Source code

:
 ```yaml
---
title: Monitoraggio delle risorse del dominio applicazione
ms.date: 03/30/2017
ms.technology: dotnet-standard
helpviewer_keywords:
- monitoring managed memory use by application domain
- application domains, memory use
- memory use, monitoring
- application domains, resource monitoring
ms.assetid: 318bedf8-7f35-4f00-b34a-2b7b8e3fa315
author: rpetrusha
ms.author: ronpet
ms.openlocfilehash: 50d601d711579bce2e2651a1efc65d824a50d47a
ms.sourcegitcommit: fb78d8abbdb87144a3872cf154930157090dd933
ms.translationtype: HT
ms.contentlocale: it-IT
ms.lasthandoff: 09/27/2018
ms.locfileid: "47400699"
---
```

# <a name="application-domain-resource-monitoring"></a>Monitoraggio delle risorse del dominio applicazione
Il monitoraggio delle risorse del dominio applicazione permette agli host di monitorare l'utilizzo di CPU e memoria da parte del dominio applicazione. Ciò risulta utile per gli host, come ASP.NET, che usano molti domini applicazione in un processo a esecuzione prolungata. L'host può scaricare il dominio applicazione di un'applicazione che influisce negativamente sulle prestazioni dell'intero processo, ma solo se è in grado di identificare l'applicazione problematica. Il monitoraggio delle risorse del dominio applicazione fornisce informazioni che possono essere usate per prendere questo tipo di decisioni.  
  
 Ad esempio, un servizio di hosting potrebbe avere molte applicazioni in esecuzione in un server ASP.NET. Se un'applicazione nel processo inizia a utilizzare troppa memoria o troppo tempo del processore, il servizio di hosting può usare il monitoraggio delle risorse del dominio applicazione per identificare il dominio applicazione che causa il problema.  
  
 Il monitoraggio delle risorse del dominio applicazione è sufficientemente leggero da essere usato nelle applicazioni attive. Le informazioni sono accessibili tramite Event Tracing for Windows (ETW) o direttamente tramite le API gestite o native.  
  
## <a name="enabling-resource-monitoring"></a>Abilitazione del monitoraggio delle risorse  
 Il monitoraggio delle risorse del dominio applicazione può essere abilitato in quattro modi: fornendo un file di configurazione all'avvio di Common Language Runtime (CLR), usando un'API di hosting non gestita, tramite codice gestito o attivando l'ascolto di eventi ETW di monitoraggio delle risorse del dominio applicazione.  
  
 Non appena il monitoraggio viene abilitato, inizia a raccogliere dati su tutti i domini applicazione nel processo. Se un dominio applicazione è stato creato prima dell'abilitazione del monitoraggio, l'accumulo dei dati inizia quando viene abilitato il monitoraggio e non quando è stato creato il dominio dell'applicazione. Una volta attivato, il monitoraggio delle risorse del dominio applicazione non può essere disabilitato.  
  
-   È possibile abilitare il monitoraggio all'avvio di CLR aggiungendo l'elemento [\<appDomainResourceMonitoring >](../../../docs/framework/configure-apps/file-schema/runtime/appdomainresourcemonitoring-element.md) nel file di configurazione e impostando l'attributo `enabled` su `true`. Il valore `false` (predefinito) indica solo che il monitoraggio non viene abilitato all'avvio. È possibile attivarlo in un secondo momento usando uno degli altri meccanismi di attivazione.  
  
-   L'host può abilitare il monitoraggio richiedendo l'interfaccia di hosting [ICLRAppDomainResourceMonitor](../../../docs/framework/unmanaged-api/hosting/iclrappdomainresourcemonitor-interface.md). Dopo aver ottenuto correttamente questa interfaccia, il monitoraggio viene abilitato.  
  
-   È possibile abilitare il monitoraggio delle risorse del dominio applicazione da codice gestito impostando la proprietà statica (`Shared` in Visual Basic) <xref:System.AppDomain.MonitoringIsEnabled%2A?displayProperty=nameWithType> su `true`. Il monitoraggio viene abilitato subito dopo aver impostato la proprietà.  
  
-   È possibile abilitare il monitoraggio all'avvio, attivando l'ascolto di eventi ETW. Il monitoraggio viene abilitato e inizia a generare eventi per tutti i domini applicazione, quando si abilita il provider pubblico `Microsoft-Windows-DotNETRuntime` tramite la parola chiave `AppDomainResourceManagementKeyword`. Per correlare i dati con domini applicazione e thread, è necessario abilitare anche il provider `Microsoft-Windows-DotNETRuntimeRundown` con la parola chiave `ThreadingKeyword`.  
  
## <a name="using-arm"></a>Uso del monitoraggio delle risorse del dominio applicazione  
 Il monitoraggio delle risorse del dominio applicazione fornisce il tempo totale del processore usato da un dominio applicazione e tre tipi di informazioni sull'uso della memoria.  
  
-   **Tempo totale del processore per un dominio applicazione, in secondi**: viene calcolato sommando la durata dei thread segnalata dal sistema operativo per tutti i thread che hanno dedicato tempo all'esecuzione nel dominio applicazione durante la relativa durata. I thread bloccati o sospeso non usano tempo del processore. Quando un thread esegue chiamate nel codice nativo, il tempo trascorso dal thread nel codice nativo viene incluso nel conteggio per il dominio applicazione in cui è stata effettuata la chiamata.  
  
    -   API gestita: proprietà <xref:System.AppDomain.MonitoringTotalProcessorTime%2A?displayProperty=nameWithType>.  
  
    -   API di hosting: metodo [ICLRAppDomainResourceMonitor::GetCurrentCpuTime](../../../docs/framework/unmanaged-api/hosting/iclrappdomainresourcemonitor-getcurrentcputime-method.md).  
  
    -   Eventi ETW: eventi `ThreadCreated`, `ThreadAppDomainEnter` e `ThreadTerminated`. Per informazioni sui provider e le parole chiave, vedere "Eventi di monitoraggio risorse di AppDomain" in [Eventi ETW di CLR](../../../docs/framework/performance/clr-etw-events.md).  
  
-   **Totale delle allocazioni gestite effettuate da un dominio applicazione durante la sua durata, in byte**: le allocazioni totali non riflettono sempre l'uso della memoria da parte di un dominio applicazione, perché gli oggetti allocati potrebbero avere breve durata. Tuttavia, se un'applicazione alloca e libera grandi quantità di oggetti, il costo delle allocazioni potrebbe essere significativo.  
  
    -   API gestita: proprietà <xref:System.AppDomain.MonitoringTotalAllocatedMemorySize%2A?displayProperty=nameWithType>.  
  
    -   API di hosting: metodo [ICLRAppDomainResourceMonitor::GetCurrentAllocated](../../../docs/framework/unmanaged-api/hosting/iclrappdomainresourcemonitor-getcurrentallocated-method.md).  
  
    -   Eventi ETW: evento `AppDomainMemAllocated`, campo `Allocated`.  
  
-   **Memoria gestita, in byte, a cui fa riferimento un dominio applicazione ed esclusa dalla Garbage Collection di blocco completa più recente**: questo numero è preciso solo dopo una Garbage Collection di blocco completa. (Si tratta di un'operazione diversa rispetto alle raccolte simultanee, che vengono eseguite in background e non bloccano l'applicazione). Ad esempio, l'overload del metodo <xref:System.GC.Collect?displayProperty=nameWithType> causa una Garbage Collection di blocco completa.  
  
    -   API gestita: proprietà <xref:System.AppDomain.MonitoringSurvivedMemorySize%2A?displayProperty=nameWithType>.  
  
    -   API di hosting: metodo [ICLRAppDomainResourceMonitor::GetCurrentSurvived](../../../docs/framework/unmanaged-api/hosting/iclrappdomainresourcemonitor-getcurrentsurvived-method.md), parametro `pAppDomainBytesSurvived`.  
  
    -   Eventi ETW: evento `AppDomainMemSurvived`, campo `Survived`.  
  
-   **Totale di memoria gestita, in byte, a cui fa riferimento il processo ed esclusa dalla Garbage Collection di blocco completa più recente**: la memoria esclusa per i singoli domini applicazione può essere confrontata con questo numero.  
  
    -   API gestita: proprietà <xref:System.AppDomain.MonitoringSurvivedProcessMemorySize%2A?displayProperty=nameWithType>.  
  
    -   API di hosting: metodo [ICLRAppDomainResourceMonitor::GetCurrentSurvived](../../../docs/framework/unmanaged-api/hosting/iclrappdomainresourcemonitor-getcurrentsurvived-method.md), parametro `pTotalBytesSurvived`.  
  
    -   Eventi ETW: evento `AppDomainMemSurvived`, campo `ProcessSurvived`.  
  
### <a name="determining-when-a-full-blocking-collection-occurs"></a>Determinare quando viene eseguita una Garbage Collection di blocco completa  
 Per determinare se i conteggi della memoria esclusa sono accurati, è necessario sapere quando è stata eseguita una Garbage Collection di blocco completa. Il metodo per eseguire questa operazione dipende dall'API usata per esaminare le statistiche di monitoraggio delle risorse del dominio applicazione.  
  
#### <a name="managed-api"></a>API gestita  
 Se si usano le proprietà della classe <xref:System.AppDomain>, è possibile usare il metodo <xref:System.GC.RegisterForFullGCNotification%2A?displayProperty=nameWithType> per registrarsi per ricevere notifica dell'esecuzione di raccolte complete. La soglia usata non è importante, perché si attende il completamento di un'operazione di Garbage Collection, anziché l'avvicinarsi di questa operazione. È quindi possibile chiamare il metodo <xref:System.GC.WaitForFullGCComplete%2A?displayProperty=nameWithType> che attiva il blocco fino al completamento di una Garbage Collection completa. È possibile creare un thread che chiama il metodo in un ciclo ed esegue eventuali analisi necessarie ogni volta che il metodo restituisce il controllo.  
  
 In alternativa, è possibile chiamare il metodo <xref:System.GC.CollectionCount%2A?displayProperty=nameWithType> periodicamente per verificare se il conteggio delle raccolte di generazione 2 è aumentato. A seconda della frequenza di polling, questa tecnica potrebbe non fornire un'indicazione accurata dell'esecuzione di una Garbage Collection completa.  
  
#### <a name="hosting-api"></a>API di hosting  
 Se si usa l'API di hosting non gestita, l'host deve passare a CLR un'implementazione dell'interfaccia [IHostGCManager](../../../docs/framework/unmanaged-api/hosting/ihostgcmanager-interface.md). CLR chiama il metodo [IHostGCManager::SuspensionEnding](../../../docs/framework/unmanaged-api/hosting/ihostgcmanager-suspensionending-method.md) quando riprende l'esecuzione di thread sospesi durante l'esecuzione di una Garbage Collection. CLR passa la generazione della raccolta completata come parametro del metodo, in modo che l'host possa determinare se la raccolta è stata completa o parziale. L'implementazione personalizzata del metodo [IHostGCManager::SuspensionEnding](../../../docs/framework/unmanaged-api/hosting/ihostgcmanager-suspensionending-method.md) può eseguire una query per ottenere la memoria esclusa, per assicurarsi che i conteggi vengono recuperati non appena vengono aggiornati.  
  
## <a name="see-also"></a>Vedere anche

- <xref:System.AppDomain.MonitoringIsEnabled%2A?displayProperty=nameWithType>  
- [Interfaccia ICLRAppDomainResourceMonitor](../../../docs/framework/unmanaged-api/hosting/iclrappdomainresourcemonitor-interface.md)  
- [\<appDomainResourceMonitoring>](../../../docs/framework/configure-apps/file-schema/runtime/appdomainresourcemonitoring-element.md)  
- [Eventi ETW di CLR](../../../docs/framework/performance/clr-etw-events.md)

What is needed: Pull every line containing "events" out of the data above.

Solution for this exercise:
    -   Eventi ETW: eventi `ThreadCreated`, `ThreadAppDomainEnter` e `ThreadTerminated`. Per informazioni sui provider e le parole chiave, vedere "Eventi di monitoraggio risorse di AppDomain" in [Eventi ETW di CLR](../../../docs/framework/performance/clr-etw-events.md).  
- [Eventi ETW di CLR](../../../docs/framework/performance/clr-etw-events.md)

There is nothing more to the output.